TASK OBJECTIVE:
Each line in the records below, from the one that contains "a. To make payments" to the one that contains "### 인터럽트 기반 입출력", should be reproduced exactly, the first and last included.

[Extracted data entries]
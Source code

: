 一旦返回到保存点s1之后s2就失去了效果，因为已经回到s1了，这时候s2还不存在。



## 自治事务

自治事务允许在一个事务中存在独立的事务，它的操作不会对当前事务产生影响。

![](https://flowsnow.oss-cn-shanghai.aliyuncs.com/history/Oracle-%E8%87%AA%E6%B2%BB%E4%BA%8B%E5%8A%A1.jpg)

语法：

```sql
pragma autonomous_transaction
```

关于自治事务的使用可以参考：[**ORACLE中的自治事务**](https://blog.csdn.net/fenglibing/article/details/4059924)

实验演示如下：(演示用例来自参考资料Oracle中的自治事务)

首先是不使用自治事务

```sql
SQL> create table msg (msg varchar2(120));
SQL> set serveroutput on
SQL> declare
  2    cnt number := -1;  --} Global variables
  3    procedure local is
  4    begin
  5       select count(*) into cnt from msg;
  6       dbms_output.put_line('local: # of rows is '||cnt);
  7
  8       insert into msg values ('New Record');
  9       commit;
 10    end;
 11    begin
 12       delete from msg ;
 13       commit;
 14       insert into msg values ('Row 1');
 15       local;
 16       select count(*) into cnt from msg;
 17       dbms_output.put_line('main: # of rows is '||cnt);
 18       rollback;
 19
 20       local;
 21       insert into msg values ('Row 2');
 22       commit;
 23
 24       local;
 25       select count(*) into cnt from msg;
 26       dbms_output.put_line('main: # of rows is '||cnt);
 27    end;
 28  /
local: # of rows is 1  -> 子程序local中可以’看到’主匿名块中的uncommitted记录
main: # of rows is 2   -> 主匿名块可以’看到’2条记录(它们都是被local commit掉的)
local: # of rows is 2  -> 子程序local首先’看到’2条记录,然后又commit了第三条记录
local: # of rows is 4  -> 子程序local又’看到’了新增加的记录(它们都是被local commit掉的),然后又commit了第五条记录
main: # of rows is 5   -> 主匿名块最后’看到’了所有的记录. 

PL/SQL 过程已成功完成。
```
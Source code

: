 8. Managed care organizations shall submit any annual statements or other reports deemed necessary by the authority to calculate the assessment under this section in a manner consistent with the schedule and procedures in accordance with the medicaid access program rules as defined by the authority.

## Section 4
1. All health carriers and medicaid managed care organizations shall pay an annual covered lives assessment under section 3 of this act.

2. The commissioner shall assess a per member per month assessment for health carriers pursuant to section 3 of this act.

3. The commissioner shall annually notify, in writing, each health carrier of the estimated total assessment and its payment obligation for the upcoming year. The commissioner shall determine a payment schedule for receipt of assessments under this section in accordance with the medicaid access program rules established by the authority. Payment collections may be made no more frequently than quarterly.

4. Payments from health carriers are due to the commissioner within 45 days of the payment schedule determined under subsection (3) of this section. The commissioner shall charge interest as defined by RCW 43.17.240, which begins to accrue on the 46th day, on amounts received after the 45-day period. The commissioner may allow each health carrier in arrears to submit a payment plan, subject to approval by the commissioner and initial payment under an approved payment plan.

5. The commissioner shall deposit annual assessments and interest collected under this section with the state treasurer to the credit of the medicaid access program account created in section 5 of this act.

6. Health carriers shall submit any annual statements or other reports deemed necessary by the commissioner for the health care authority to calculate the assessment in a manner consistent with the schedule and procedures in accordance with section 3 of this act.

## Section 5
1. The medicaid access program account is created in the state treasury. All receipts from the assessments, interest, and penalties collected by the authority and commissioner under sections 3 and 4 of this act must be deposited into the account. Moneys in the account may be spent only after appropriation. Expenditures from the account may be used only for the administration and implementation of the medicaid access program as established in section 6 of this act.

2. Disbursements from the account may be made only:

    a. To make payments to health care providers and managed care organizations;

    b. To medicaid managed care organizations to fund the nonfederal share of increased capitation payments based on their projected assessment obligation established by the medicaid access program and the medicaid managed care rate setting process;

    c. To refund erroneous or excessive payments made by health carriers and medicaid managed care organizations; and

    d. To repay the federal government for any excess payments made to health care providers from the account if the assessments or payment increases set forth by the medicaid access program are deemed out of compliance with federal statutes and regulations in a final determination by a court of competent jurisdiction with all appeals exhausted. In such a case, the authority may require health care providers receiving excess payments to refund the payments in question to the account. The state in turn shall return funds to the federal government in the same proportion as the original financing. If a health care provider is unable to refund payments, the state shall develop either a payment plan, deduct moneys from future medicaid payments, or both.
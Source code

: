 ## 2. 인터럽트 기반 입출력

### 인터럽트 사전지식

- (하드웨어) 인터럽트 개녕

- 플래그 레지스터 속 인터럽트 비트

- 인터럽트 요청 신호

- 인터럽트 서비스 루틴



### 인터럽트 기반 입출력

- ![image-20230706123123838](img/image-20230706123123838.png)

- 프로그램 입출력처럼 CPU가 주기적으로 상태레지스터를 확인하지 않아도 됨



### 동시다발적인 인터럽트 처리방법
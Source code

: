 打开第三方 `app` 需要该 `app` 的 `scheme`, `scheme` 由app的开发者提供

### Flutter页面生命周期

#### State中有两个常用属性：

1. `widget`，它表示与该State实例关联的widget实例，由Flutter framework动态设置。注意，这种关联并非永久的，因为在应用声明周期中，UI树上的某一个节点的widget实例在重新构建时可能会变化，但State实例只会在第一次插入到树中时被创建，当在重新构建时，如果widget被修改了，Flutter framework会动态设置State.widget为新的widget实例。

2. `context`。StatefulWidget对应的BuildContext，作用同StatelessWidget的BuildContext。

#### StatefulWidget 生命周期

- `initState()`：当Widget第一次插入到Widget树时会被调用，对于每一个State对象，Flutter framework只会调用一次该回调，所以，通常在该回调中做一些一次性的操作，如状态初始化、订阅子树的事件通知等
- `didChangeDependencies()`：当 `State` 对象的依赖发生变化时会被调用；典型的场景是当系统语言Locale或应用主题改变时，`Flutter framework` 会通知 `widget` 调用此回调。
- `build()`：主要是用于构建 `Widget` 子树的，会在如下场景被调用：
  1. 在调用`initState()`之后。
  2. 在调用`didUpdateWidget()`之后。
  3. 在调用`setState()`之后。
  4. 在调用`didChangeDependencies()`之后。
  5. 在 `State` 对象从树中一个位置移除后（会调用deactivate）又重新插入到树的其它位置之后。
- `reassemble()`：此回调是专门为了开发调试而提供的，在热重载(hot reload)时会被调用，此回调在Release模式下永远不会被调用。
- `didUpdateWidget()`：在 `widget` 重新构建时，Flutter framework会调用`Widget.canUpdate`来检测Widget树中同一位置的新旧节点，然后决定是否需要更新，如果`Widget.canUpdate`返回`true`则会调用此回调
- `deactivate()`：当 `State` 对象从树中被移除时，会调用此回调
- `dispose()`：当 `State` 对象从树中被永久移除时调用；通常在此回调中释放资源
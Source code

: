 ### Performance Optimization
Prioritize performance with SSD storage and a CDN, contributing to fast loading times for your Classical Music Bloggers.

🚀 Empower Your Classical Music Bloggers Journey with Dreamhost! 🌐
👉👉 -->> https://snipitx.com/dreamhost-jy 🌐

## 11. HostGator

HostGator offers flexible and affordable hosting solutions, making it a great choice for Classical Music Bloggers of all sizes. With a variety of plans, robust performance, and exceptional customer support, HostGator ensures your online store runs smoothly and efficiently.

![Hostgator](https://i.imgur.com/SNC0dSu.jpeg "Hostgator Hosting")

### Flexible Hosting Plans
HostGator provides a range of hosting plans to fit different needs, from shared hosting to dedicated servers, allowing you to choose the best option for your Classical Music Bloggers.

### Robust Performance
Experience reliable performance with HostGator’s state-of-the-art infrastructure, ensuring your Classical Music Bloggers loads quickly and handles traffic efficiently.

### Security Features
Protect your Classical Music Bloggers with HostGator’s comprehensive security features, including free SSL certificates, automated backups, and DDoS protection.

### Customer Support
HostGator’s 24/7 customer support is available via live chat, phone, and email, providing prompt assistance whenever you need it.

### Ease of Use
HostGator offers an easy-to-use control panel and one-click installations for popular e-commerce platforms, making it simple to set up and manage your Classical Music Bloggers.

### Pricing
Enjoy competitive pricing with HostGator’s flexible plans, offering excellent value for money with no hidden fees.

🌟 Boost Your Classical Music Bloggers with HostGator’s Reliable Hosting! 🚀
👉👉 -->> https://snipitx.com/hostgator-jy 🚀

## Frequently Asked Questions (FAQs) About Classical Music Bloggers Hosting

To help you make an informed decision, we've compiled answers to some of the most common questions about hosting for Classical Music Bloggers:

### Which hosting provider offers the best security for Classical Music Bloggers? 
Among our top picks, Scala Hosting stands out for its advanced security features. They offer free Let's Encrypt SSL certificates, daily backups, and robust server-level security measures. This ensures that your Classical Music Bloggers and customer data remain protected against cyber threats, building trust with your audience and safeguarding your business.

SOLUTION FOR THIS EXERCISE:
    a. To make payments to health care providers and managed care organizations;

    b. To medicaid managed care organizations to fund the nonfederal share of increased capitation payments based on their projected assessment obligation established by the medicaid access program and the medicaid managed care rate setting process;

    c. To refund erroneous or excessive payments made by health carriers and medicaid managed care organizations; and

    d. To repay the federal government for any excess payments made to health care providers from the account if the assessments or payment increases set forth by the medicaid access program are deemed out of compliance with federal statutes and regulations in a final determination by a court of competent jurisdiction with all appeals exhausted. In such a case, the authority may require health care providers receiving excess payments to refund the payments in question to the account. The state in turn shall return funds to the federal government in the same proportion as the original financing. If a health care provider is unable to refund payments, the state shall develop either a payment plan, deduct moneys from future medicaid payments, or both.
Source code

: ## 2. 인터럽트 기반 입출력

### 인터럽트 사전지식

- (하드웨어) 인터럽트 개녕

- 플래그 레지스터 속 인터럽트 비트

- 인터럽트 요청 신호

- 인터럽트 서비스 루틴



### 인터럽트 기반 입출력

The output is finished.